North Carolina mayors from the mountains to the coast gathered in Raleigh yesterday to talk business and job creation in this tough economy.
The man of the hour actually wasn’t a mayor at all. It was O’Hara Macken, an executive vice president and managing director of IPREO.
“Access to talent, culture, livability are all really important to us. Raleigh offered all of that," said Macken.
IPREO provides global market intelligence and data to banks and publicly-traded companies. The New York firm opened an office in Raleigh three months ago and is already ahead of hiring projections.
In North Carolina, where job creation is down, that’s great news.
“Here in the state, GDP is up 3.5 percent from its pre-recession peak. Employment is still down 2.6 percent, so there’s been a big split. We’ve recovered in terms of production, we haven’t recovered in terms of job creation," said Mekael Teshome, an economist with PNC Financial Services.
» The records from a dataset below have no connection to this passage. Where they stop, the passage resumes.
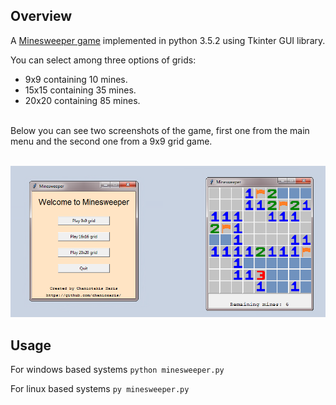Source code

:## Overview

A [Minesweeper game](https://en.wikipedia.org/wiki/Minesweeper_(video_game)) implemented in python 3.5.2 using Tkinter GUI library. 

You can select among three options of grids:
- 9x9 containing 10 mines.
- 15x15 containing 35 mines.
- 20x20 containing 85 mines.


<br />
Below you can see two screenshots of the game, first one from the main menu and the second one from a 9x9 grid game.
<br />
<br />

![UI](https://github.com/chanioxaris/Tkinter-Minesweeper/blob/master/img/ui.png)

## Usage

For windows based systems `python minesweeper.py`

For linux based systems `py minesweeper.py`

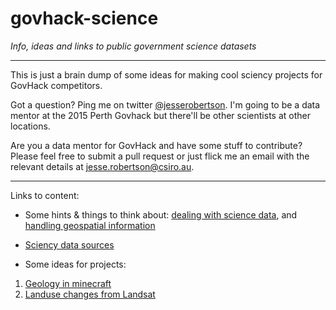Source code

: # govhack-science

_Info, ideas and links to public government science datasets_

---

This is just a brain dump of some ideas for making cool sciency projects for GovHack competitors.

Got a question? Ping me on twitter [@jesserobertson](http://twitter.com/jesserobertson). I'm going to be a data mentor at the 2015 Perth Govhack but there'll be other scientists at other locations.

Are you a data mentor for GovHack and have some stuff to contribute? Please feel free to submit a pull request or just flick me an email with the relevant details at jesse.robertson@csiro.au.

---

Links to content:

- Some hints & things to think about: [dealing with science data](https://github.com/jesserobertson/govhack-science/blob/master/other-hints.md#science-data), and [handling geospatial information](https://github.com/jesserobertson/govhack-science/blob/master/other-hints.md#geospatial-data)
- [Sciency data sources](https://github.com/jesserobertson/govhack-science/blob/master/data-sources.md)

- Some ideas for projects:
1. [Geology in minecraft](https://github.com/jesserobertson/govhack-science/blob/master/ideas.md#an-interactive-geological-map-in-minecraft-for-raspberry-pi)
2. [Landuse changes from Landsat](https://github.com/jesserobertson/govhack-science/blob/master/ideas.md#landuse-changes-around-citiesminesports-over-time)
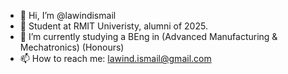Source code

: - 👋 Hi, I’m @lawindismail
- 📖 Student at RMIT Univeristy, alumni of 2025.
- 🌱 I’m currently studying a BEng in (Advanced Manufacturing & Mechatronics) (Honours)
- 📫 How to reach me: lawind.ismail@gmail.com
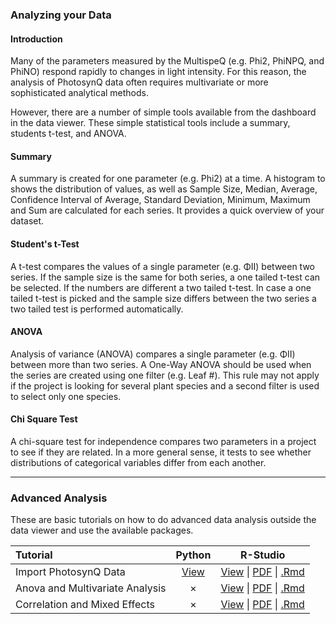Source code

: ### Analyzing your Data

#### Introduction

Many of the parameters measured by the MultispeQ (e.g. Phi2, PhiNPQ, and PhiNO) respond rapidly to changes in light intensity. For this reason, the analysis of PhotosynQ data often requires multivariate or more sophisticated analytical methods.

However, there are a number of simple tools available from the dashboard in the data viewer. These simple statistical tools include a summary, students t-test, and ANOVA.

#### Summary
A summary is created for one parameter (e.g. Phi2) at a time. A histogram to shows the distribution of values, as well as Sample Size, Median, Average, Confidence Interval of Average, Standard Deviation, Minimum, Maximum and Sum are calculated for each series. It provides a quick overview of your dataset.

#### Student's t-Test
A t-test compares the values of a single parameter (e.g. ΦII) between two series. If the sample size is the same for both series, a one tailed t-test can be selected. If the numbers are different a two tailed t-test. In case a one tailed t-test is picked and the sample size differs between the two series a two tailed test is performed automatically.

#### ANOVA
Analysis of variance (ANOVA) compares a single parameter (e.g. ΦII) between more than two series. A One-Way ANOVA should be used when the series are created using one filter (e.g. Leaf #). This rule may not apply if the project is looking for several plant species and a second filter is used to select only one species. 

#### Chi Square Test
A chi-square test for independence compares two parameters in a project to see if they are related. In a more general sense, it tests to see whether distributions of categorical variables differ from each another.

***

### Advanced Analysis
These are basic tutorials on how to do advanced data analysis outside the data viewer and use the available packages.

| Tutorial | Python | R-Studio |
| :-- | :--: | :--: |
| Import PhotosynQ Data| [View][Python-View1] | [View][R-View1] \| [PDF][R-PDF1] \| [.Rmd][R-Rmd1] |
| Anova and Multivariate Analysis | &times; | [View][R-View2] \| [PDF][R-PDF2] \| [.Rmd][R-Rmd2] |
| Correlation and Mixed Effects | &times; | [View][R-View3] \| [PDF][R-PDF3] \| [.Rmd][R-Rmd3] |



[Python-View1]: /tutorials/python_connect_python_to_photosynq

[R-View1]: /tutorials/r_import_photosynq_data
[R-View2]: /tutorials/r_anova_and_multivariate_analysis
[R-View3]: /tutorials/r_correlation_and_mixed_effects

[R-PDF1]: https://photosynqprod.s3.amazonaws.com/files/photosynq.org/tutorials/data_analysis/r_import_photosynq_data.pdf
[R-PDF2]: https://photosynqprod.s3.amazonaws.com/files/photosynq.org/tutorials/data_analysis/r_anova_and_multivariate_analysis.pdf
[R-PDF3]: https://photosynqprod.s3.amazonaws.com/files/photosynq.org/tutorials/data_analysis/r_correlation_and_mixed_effects.pdf

[R-Rmd1]: https://photosynqprod.s3.amazonaws.com/files/photosynq.org/tutorials/data_analysis/r_import_photosynq_data.Rmd
[R-Rmd2]: https://photosynqprod.s3.amazonaws.com/files/photosynq.org/tutorials/data_analysis/r_anova_and_multivariate_analysis.Rmd
[R-Rmd3]: https://photosynqprod.s3.amazonaws.com/files/photosynq.org/tutorials/data_analysis/r_correlation_and_mixed_effects.Rmd

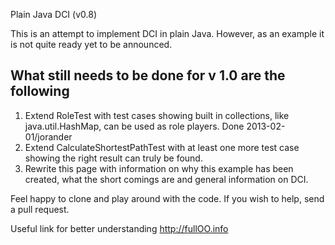 Plain Java DCI (v0.8)

This is an attempt to implement DCI in plain Java. However, as an example it is not quite ready yet to be announced.

What still needs to be done for v 1.0 are the following
--------------------------------------------------------
1. Extend RoleTest with test cases showing built in collections, like java.util.HashMap, can be used as role players. Done 2013-02-01/jorander
2. Extend CalculateShortestPathTest with at least one more test case showing the right result can truly be found.
3. Rewrite this page with information on why this example has been created, what the short comings are and general
information on DCI.

Feel happy to clone and play around with the code. If you wish to help, send a pull request.

Useful link for better understanding
http://fullOO.info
Teshome and Macken addressed mayors of the largest 28 municipalities at the North Carolina Metropolitan Mayors Coalition Annual Meeting in Raleigh.
Raleigh Mayor Nancy McFarlane chairs the coalition. She says cities are the centers of job creation and transportation is key to helping everyone.
“We have people that commute easily from 60 miles away. And so that’s why planning for that and planning for transportation is key. People need to have options if they want to live in a more rural place, that’s great. And if jobs aren’t going to come there for whatever reason, then we need to make sure they can get to a place where there is a job," said McFarlane.
Highway widening projects in the Boone area and light rail between Concord and Charlotte are already underway.